Grazie a Falcone e Borsellino l’Italia ha fatto scuola sulle leggi contro la mafia
Gli effetti delle stragi e la Giornata della memoria.
Questo è l’anno del trentesimo anniversario delle stragi di mafia del 1992. “Colpire Falcone e Borsellino è stato – per il nostro Paese – qualcosa come l’abbattimento delle Twin Towers in Usa” (Andrea Camilleri).
C’era il rischio concreto – con le stragi del ‘92 – che la nostra democrazia crollasse. Una forte reazione corale (forze dell’ordine, magistratura, società civile, politica una volta tanto unita), ci ha invece salvato dall’abisso producendo importanti risultati: uno per tutti, 65 condanne all’ergastolo di mafiosi, oltre a una sequela di anni di reclusione. Così si è potuta riprendere la strada tracciata da Falcone e Borsellino con il maxi processo per contrastare efficacemente Cosa nostra.
Mentre l’organizzazione criminale – per parte sua – ha dapprima insistito nella rabbiosa strategia stragista con gli attentati di Roma, Firenze e Milano, per poi inabissarsi in modo da uscire dai “riflettori”, rimarginare le ferite e riprendere sotto traccia le “consuete” attività di accumulazione illecita di capitali. Dunque, la mafia ha subìto duri colpi ma ancora ci appesta.

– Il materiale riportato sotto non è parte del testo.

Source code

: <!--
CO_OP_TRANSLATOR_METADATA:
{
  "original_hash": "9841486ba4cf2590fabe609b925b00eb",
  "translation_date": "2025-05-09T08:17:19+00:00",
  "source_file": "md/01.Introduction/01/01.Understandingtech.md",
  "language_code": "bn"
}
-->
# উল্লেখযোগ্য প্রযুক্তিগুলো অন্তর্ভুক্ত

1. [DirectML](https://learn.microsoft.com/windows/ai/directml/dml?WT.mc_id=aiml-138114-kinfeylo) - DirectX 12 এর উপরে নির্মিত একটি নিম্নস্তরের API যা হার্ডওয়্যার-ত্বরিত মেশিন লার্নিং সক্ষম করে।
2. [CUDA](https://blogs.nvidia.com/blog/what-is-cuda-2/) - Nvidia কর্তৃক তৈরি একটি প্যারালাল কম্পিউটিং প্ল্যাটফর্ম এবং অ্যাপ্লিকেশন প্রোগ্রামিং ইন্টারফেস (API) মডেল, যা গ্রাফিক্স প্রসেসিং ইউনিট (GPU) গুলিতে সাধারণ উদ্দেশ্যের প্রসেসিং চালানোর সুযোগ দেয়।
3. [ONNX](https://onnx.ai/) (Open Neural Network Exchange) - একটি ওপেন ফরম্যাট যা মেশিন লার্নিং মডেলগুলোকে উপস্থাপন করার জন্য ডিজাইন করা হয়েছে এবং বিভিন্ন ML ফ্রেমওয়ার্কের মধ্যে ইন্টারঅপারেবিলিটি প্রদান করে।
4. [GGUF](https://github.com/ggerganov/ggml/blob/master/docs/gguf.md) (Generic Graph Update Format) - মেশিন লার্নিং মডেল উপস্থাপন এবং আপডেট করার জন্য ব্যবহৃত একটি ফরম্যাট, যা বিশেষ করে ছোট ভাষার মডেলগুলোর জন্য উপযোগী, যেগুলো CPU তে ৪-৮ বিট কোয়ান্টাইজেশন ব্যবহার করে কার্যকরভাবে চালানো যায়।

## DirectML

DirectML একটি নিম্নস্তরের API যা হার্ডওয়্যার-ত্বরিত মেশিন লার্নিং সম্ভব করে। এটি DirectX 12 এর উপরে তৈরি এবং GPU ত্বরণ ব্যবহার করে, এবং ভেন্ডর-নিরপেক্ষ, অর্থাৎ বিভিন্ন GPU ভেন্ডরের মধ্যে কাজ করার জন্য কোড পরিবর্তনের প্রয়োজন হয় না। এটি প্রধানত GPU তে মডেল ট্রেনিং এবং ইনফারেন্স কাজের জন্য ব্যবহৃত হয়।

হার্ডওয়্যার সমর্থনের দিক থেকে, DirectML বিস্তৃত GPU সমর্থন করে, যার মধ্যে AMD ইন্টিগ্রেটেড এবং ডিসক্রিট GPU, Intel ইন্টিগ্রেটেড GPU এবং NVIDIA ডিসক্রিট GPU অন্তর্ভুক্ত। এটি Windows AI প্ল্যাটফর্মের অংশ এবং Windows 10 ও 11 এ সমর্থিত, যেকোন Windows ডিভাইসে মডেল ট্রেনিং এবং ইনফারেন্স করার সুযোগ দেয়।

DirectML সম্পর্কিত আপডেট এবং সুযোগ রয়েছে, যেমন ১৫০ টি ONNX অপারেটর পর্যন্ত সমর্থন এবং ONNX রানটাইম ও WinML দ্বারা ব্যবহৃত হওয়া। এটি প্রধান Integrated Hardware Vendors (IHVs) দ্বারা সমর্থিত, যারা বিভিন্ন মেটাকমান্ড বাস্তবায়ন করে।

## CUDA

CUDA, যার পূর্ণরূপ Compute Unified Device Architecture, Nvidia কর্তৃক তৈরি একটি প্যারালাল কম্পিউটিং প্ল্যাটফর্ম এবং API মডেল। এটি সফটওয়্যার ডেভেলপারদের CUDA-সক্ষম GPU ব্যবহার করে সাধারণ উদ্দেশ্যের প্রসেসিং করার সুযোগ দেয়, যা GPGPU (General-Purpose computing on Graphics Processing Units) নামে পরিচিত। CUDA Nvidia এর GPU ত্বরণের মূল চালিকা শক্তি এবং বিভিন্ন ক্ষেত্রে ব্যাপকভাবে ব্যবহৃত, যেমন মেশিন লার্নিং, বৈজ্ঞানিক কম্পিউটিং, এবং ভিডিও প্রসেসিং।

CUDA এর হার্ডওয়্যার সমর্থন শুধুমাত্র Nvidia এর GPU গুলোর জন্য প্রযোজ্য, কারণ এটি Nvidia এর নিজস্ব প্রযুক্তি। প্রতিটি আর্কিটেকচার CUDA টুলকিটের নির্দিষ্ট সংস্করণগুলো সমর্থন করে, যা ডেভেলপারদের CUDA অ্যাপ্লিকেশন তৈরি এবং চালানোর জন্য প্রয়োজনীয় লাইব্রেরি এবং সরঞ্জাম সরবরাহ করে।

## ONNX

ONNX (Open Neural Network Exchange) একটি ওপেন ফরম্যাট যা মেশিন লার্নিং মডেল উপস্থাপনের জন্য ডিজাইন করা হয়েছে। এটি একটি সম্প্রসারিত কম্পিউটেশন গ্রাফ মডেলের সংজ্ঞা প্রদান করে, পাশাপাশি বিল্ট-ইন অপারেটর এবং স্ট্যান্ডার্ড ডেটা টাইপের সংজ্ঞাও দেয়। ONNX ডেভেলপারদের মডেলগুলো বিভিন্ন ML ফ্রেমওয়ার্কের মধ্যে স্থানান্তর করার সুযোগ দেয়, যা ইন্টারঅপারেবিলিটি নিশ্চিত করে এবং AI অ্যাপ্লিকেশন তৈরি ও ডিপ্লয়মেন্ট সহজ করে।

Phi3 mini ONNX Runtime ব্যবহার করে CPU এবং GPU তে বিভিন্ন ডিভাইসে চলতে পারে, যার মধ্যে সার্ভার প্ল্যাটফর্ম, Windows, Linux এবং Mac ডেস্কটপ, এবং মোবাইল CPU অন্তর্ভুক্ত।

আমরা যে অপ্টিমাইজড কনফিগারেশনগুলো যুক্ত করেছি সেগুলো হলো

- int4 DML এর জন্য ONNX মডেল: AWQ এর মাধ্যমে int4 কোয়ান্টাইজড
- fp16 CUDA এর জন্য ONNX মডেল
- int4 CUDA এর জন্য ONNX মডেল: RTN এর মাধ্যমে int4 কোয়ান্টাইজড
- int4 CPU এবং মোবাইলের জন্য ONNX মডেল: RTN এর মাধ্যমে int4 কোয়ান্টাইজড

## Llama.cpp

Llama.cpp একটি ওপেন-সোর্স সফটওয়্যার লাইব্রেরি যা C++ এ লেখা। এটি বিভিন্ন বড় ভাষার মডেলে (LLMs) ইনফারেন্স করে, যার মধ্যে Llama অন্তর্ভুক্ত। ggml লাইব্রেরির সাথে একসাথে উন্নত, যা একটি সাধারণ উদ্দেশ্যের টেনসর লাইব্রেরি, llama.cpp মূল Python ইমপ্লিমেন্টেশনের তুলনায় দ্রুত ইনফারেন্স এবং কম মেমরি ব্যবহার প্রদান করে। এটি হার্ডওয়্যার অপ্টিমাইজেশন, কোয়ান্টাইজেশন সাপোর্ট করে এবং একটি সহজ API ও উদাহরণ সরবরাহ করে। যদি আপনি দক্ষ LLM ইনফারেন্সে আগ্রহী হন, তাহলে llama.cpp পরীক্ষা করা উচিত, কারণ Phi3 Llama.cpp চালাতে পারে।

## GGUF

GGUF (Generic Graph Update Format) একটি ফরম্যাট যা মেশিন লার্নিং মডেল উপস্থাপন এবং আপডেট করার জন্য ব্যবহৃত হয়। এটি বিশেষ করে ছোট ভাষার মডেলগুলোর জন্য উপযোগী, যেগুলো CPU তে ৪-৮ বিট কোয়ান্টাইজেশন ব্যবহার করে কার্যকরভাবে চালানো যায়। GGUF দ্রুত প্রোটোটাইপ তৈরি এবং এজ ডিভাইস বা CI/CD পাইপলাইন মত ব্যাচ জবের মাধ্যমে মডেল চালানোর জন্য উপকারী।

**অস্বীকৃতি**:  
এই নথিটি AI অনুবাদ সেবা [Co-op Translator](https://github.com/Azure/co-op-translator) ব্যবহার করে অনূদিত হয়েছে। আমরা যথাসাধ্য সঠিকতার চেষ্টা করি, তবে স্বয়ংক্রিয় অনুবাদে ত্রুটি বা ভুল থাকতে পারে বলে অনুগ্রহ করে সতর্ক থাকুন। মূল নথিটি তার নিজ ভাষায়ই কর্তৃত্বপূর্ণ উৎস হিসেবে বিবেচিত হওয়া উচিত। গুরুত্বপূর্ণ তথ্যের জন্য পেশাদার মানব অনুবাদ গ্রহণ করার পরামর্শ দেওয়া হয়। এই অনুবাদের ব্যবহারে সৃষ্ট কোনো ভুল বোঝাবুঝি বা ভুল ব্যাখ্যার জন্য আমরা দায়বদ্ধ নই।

Tuttavia, se il nostro rimane un Paese con problemi di mafia, possiamo anche rivendicare orgogliosamente di essere il Paese dell’antimafia. Siamo il Paese dell’antimafia perché l’Italia è all’avanguardia sul piano della legislazione e dell’organizzazione del contrasto.

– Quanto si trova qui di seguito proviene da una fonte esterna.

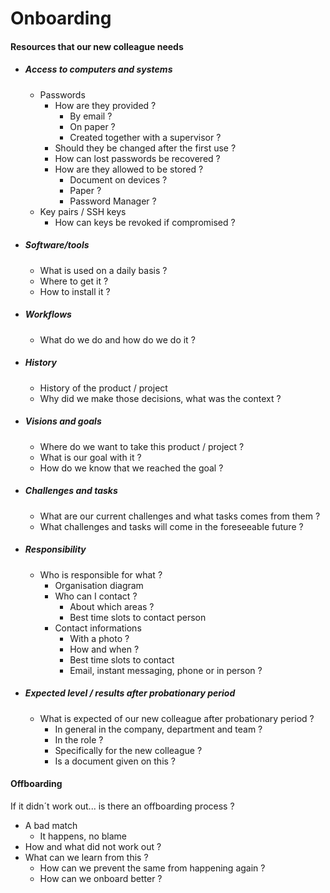 # Onboarding

#### Resources that our new colleague needs
* ##### Access to computers and systems
	* Passwords
		* How are they provided ?
			* By email ?
			* On paper ?
			* Created together with a supervisor ?
		* Should they be changed after the first use ?
		* How can lost passwords be recovered ?
		* How are they allowed to be stored ?
			* Document on devices ?
			* Paper ?
			* Password Manager ?
	* Key pairs / SSH keys
		* How can keys be revoked if compromised ?
* ##### Software/tools
	* What is used on a daily basis ?
	* Where to get it ?
	* How to install it ?
* ##### Workflows
	* What do we do and how do we do it ?
* ##### History
	* History of the product / project
	* Why did we make those decisions, what was the context ?
* ##### Visions and goals
	* Where do we want to take this product / project ?
	* What is our goal with it ?
	* How do we know that we reached the goal ?
* ##### Challenges and tasks
	* What are our current challenges and what tasks comes from them ?
	* What challenges and tasks will come in the foreseeable future ?
* ##### Responsibility
	* Who is responsible for what ?
		* Organisation diagram
		* Who can I contact ?
			* About which areas ?
			* Best time slots to contact person
		* Contact informations
			* With a photo ?
			* How and when ?
			* Best time slots to contact
			* Email,  instant messaging, phone or in person ?
* ##### Expected level / results after probationary period
	* What is expected of our new colleague after probationary period ?
		* In general in the company, department and team ?
		* In the role ?
		* Specifically for the new colleague ?
		* Is a document given on this ?

#### Offboarding
If it didn´t work out... is there an offboarding process ?
* A bad match
	* It happens, no blame
* How and what did not work out ?
* What can we learn from this ?
	* How can we prevent the same from happening again ?
	* How can we onboard better ?
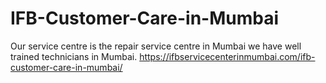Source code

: # IFB-Customer-Care-in-Mumbai
Our service centre is the repair service centre in Mumbai we have well trained technicians in Mumbai. https://ifbservicecenterinmumbai.com/ifb-customer-care-in-mumbai/
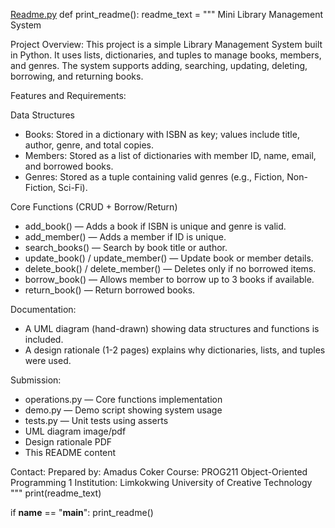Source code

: [Readme.py](https://github.com/user-attachments/files/23240226/Readme.py)
def print_readme():
    readme_text = """
Mini Library Management System

Project Overview:
This project is a simple Library Management System built in Python.
It uses lists, dictionaries, and tuples to manage books, members, and genres.
The system supports adding, searching, updating, deleting, borrowing, and returning books.

Features and Requirements:

Data Structures
- Books: Stored in a dictionary with ISBN as key; values include title, author, genre, and total copies.
- Members: Stored as a list of dictionaries with member ID, name, email, and borrowed books.
- Genres: Stored as a tuple containing valid genres (e.g., Fiction, Non-Fiction, Sci-Fi).

Core Functions (CRUD + Borrow/Return)
- add_book() — Adds a book if ISBN is unique and genre is valid.
- add_member() — Adds a member if ID is unique.
- search_books() — Search by book title or author.
- update_book() / update_member() — Update book or member details.
- delete_book() / delete_member() — Deletes only if no borrowed items.
- borrow_book() — Allows member to borrow up to 3 books if available.
- return_book() — Return borrowed books.

Documentation:
- A UML diagram (hand-drawn) showing data structures and functions is included.
- A design rationale (1-2 pages) explains why dictionaries, lists, and tuples were used.

Submission:
- operations.py — Core functions implementation
- demo.py — Demo script showing system usage
- tests.py — Unit tests using asserts
- UML diagram image/pdf
- Design rationale PDF
- This README content

Contact:
Prepared by: Amadus Coker
Course: PROG211 Object-Oriented Programming 1
Institution: Limkokwing University of Creative Technology
"""
    print(readme_text)

if __name__ == "__main__":
    print_readme()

Lo prova il fatto che la Conferenza dell’Onu contro la criminalità organizzata transnazionale (Palermo 2000) ha prodotto una Convenzione ché ha recepito una lunga serie di misure mutuate dall’esperienza investigativo-giudiziaria maturata proprio nel nostro Paese, che le ha “pensate” calibrandole sulla concreta realtà della criminalità mafiosa. Una specie di Little Italy antimafia.
Siamo il Paese dell’antimafia anche in virtù della legge 109/96, che destina i beni confiscati ai mafiosi ad attività socialmente utili, restituendoli alla collettività cui la mafia li ha rapinati. Il significato profondo della legge è fare dell’antimafia, recuperando il “mal-tolto”, una legalità che conviene: non più questione soltanto di guardie e ladri, ma in grado di coinvolgere la società civile.
Un “capolavoro” ideato da Luigi Ciotti e da Libera: sia predisponendo un progetto di legge di iniziativa popolare; sia raccogliendo un milione di firme per sostenerlo. Una pressione irresistibile, tant’è che la legge fu approvata all’unanimità (ma senza estenderla ai corrotti come stava scritto nel progetto), dando così vita all’antimafia sociale e dei diritti che è un nostro fiore all’occhiello, ovunque studiato e imitato.
Siamo ancora il Paese dell’antimafia per il prezzo altissimo che l’Italia ha pagato subendo un’infinità di vittime innocenti. Operando come hanno operato in vita e sacrificandosi fino alla morte, esse hanno lasciato – parafrasando lo storico Salvatore Lupo – un’eredità “rivoluzionaria”: restituire lo Stato alle persone, dando un senso alle parole “lo Stato siamo noi”.
Poi siamo il Paese dell’antimafia grazie ai familiari delle vittime, che vivono un continuo, immenso dolore dell’anima che non lascia respiro. Lo sopportano con dignità e coraggio. Chiedono giustizia e non vendetta. Nei loro confronti abbiamo tutti un debito enorme: la loro ferma testimonianza è un richiamo a non dimenticare e un punto di riferimento morale. Ogni 21 marzo si svolge (quest’anno a Napoli) la giornata della memoria e dell’impegno in ricordo delle vittime di mafia, organizzata da Libera.
Il momento più significativo e commovente è la lettura dell’interminabile elenco delle vittime innocenti, oltre millecento, nel silenzio assoluto delle decine di migliaia di persone presenti, soprattutto giovani. Numerosi ogni volta sono i familiari delle vittime. Alcuni di loro mostrano cartelli con la fotografia della persona cara uccisa e la data (spesso ormai lontana) dell’omicidio.
Sarebbe utile se a queste iniziative si affacciassero pure quelli che parlano di antimafia militante arroccata nel culto dei martiri e nel richiamo esclusivo al sangue versato. O quelli che addirittura proclamano la necessità di una “rieducazione delle vittime”, per rintuzzare il pericolo che i familiari finiscano per sbilanciare, accentrandola su di sé, la trattazione dei problemi di mafia.